Government estimates that $50B of $500B on Medicare is lost to FWA, private health insurers are also affected
IDOL solved this problem by providing self-service analytics to business users and data-scientist.
Hadoop is being used to scale out to all payment systems
New data sources and use-cases being added constantly
Enabling a wide variety of lines-of-business
Has potential for very big impact on the organization
So the issues are now on the table. Hadoop on it’s own isn’t enough. How do I create a real-time, efficient, all-encompassing, and multitenant environment to glean all the valuable insights contained within Hadoop. By pairing IDOL alongside Hadoop, you can leverage IDOL to:
Supercharge your analytics: instead of writing complicated and time consume map / reduce or yarn scripts that are mostly batch oriented, develop real-time advanced analytics techniques built directly into IDOL instead.
Democratize data and analysis – IDOL also offers something very unique for Hadoop. By removing the complexities involved in data processing through to configuration and offering a common analytics api, analysis and data management become a self-service function through a common and standardized Restful API that is simple and easy to use. Business intelligence is enabled across a wider set of of content.
Allows you to leverage 100% of the data for analysis - By ingesting data into IDOL, you’re not just able to execute the analytics faster, but you’re able to expand the scope of your analytics to cover more data types beyond the most common. Later I’ll show you how we can apply the standard keyword counter example using Hadoop and turn it on it’s head by simply asking IDOL or leveraging some of it’s core libraries.

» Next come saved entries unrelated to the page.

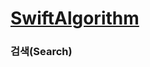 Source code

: # [SwiftAlgorithm](https://github.com/pikachu987/SwiftAlgorithm "SwiftAlgorithm")

### 검색(Search)

```swift

```
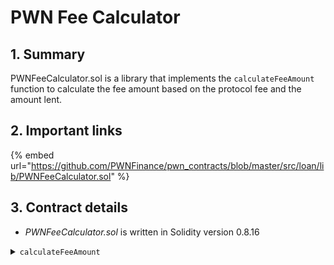 # PWN Fee Calculator

## 1. Summary

PWNFeeCalculator.sol is a library that implements the `calculateFeeAmount` function to calculate the fee amount based on the protocol fee and the amount lent.&#x20;

## 2. Important links

{% embed url="https://github.com/PWNFinance/pwn_contracts/blob/master/src/loan/lib/PWNFeeCalculator.sol" %}

## 3. Contract details

* _PWNFeeCalculator.sol_ is written in Solidity version 0.8.16

<details>

<summary><code>calculateFeeAmount</code></summary>

#### Overview

Based on the protocol fee and the amount that is being lent, this function calculates and returns the fee and the amount lent with the fee deducted.&#x20;

This function takes two arguments supplied by the caller:

* `uint16`**`fee`** - Fee value in basis points. The value of 100 is a 1% fee.
* `uint256`**`loanAmount`** - Amount of an asset used as a loan credit.

#### Implementation

```solidity
function calculateFeeAmount(uint16 fee, uint256 loanAmount) internal pure returns (uint256 feeAmount, uint256 newLoanAmount) {
    if (fee == 0)
        return (0, loanAmount);

    unchecked {
        if ((loanAmount * fee) / fee == loanAmount)
            feeAmount = loanAmount * uint256(fee) / 1e4;
        else
            feeAmount = loanAmount / 1e4 * uint256(fee);
    }
    newLoanAmount = loanAmount - feeAmount;
}
```

</details>
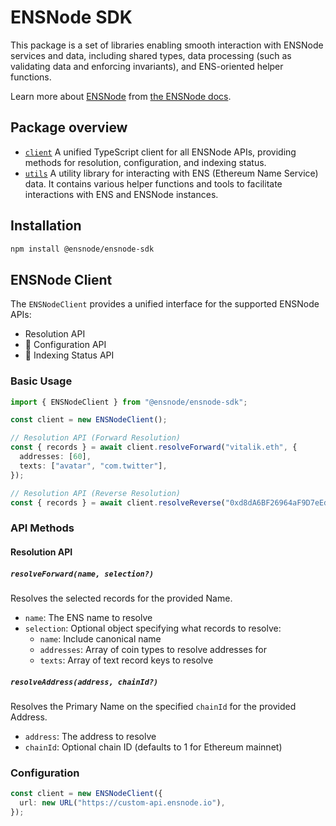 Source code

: # ENSNode SDK

This package is a set of libraries enabling smooth interaction with ENSNode services and data, including shared types, data processing (such as validating data and enforcing invariants), and ENS-oriented helper functions.

Learn more about [ENSNode](https://ensnode.io/) from [the ENSNode docs](https://ensnode.io/docs/).

## Package overview

- [`client`](src/client.ts) A unified TypeScript client for all ENSNode APIs, providing methods for resolution, configuration, and indexing status.
- [`utils`](utils) A utility library for interacting with ENS (Ethereum Name Service) data. It contains various helper functions and tools to facilitate interactions with ENS and ENSNode instances.

## Installation

```bash
npm install @ensnode/ensnode-sdk
```

## ENSNode Client

The `ENSNodeClient` provides a unified interface for the supported ENSNode APIs:
- Resolution API
- 🚧 Configuration API
- 🚧 Indexing Status API

### Basic Usage

```typescript
import { ENSNodeClient } from "@ensnode/ensnode-sdk";

const client = new ENSNodeClient();

// Resolution API (Forward Resolution)
const { records } = await client.resolveForward("vitalik.eth", {
  addresses: [60],
  texts: ["avatar", "com.twitter"],
});

// Resolution API (Reverse Resolution)
const { records } = await client.resolveReverse("0xd8dA6BF26964aF9D7eEd9e03E53415D37aA96045");
```

### API Methods

#### Resolution API

##### `resolveForward(name, selection?)`

Resolves the selected records for the provided Name.

- `name`: The ENS name to resolve
- `selection`: Optional object specifying what records to resolve:
  - `name`: Include canonical name
  - `addresses`: Array of coin types to resolve addresses for
  - `texts`: Array of text record keys to resolve

##### `resolveAddress(address, chainId?)`

Resolves the Primary Name on the specified `chainId` for the provided Address.

- `address`: The address to resolve
- `chainId`: Optional chain ID (defaults to 1 for Ethereum mainnet)

### Configuration

```typescript
const client = new ENSNodeClient({
  url: new URL("https://custom-api.ensnode.io"),
});
```
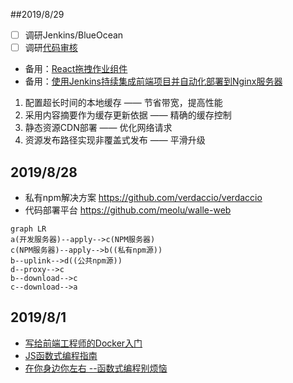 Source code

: ##2019/8/29
- [ ] 调研Jenkins/BlueOcean
- [ ] 调研[代码审核](https://www.jianshu.com/p/bbfda1e21f50)
- 备用：[React拖拽作业组件](https://zhuanlan.zhihu.com/p/30104151)
- 备用：[使用Jenkins持续集成前端项目并自动化部署到Nginx服务器](https://cloud.tencent.com/developer/article/1356668)
1. 配置超长时间的本地缓存 —— 节省带宽，提高性能
2. 采用内容摘要作为缓存更新依据 —— 精确的缓存控制
3. 静态资源CDN部署 —— 优化网络请求
4. 资源发布路径实现非覆盖式发布 —— 平滑升级
## 2019/8/28
- 私有npm解决方案 https://github.com/verdaccio/verdaccio
- 代码部署平台 https://github.com/meolu/walle-web
 <!--lang: mermaid-->
```
graph LR
a(开发服务器)--apply-->c(NPM服务器)
c(NPM服务器)--apply-->b((私有npm源))
b--uplink-->d((公共npm源))
d--proxy-->c
b--download-->c
c--download-->a
```
## 2019/8/1
- [写给前端工程师的Docker入门](https://savokiss.com/tech/docker-for-frontend-developers.html)
- [JS函数式编程指南](https://llh911001.gitbooks.io/mostly-adequate-guide-chinese/content/)
- [在你身边你左右 --函数式编程别烦恼](https://juejin.im/post/5b26a8b66fb9a00e925bcf30)




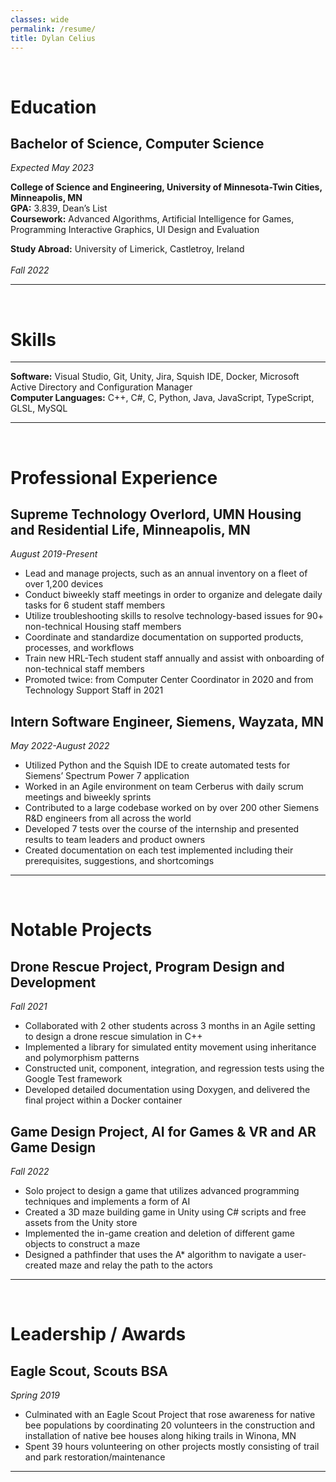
 ```yaml
---
classes: wide
permalink: /resume/
title: Dylan Celius
---
```

<br>

# Education
## Bachelor of Science, Computer Science 							            
*Expected May 2023*

**College of Science and Engineering, University of Minnesota-Twin Cities, Minneapolis, MN** <br>
**GPA:** 3.839, Dean’s List <br>
**Coursework:** Advanced Algorithms, Artificial Intelligence for Games, Programming Interactive Graphics, UI Design and Evaluation

**Study Abroad:** University of Limerick, Castletroy, Ireland <br>			
*Fall 2022*

---
<br>

# Skills
---
**Software:** Visual Studio, Git, Unity, Jira, Squish IDE, Docker, Microsoft Active Directory and Configuration Manager <br>
**Computer Languages:** C++, C#, C, Python, Java, JavaScript, TypeScript, GLSL, MySQL

---
<br>

# Professional Experience
## Supreme Technology Overlord, UMN Housing and Residential Life, Minneapolis, MN
*August 2019-Present*
- Lead and manage projects, such as an annual inventory on a fleet of over 1,200 devices
- Conduct biweekly staff meetings in order to organize and delegate daily tasks for 6 student staff members
- Utilize troubleshooting skills to resolve technology-based issues for 90+ non-technical Housing staff members
- Coordinate and standardize documentation on supported products, processes, and workflows
- Train new HRL-Tech student staff annually and assist with onboarding of non-technical staff members
- Promoted twice: from Computer Center Coordinator in 2020 and from Technology Support Staff in 2021

## Intern Software Engineer, Siemens, Wayzata, MN
*May 2022-August 2022*
- Utilized Python and the Squish IDE to create automated tests for Siemens’ Spectrum Power 7 application
- Worked in an Agile environment on team Cerberus with daily scrum meetings and biweekly sprints
- Contributed to a large codebase worked on by over 200 other Siemens R&D engineers from all across the world 
- Developed 7 tests over the course of the internship and presented results to team leaders and product owners
- Created documentation on each test implemented including their prerequisites, suggestions, and shortcomings

---
<br>

# Notable Projects
## Drone Rescue Project, Program Design and Development
*Fall 2021*
- Collaborated with 2 other students across 3 months in an Agile setting to design a drone rescue simulation in C++
- Implemented a library for simulated entity movement using inheritance and polymorphism patterns
- Constructed unit, component, integration, and regression tests using the Google Test framework 
- Developed detailed documentation using Doxygen, and delivered the final project within a Docker container

## Game Design Project, AI for Games & VR and AR Game Design
*Fall 2022*
- Solo project to design a game that utilizes advanced programming techniques and implements a form of AI
- Created a 3D maze building game in Unity using C# scripts and free assets from the Unity store
- Implemented the in-game creation and deletion of different game objects to construct a maze
- Designed a pathfinder that uses the A* algorithm to navigate a user-created maze and relay the path to the actors

---
<br>

# Leadership / Awards
## Eagle Scout, Scouts BSA									      	         
*Spring 2019*
- Culminated with an Eagle Scout Project that rose awareness for native bee populations by coordinating 20 volunteers in the construction and installation of native bee houses along hiking trails in Winona, MN
- Spent 39 hours volunteering on other projects mostly consisting of trail and park restoration/maintenance

---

Reduce Costs and Complexity: Also think about even the easiest problems to solve with Hadoop. Give me your best Hadoop technician and I’ll show you someone who needs a few hours if not a couple days to write scripts that work. Nothing ever works the first time and with batch oriented processing, IDOL enables you to ask complex questions and get real time answers. Saving time and getting answers faster saves time and money your resources could spend making decisions against the data they now fully understand.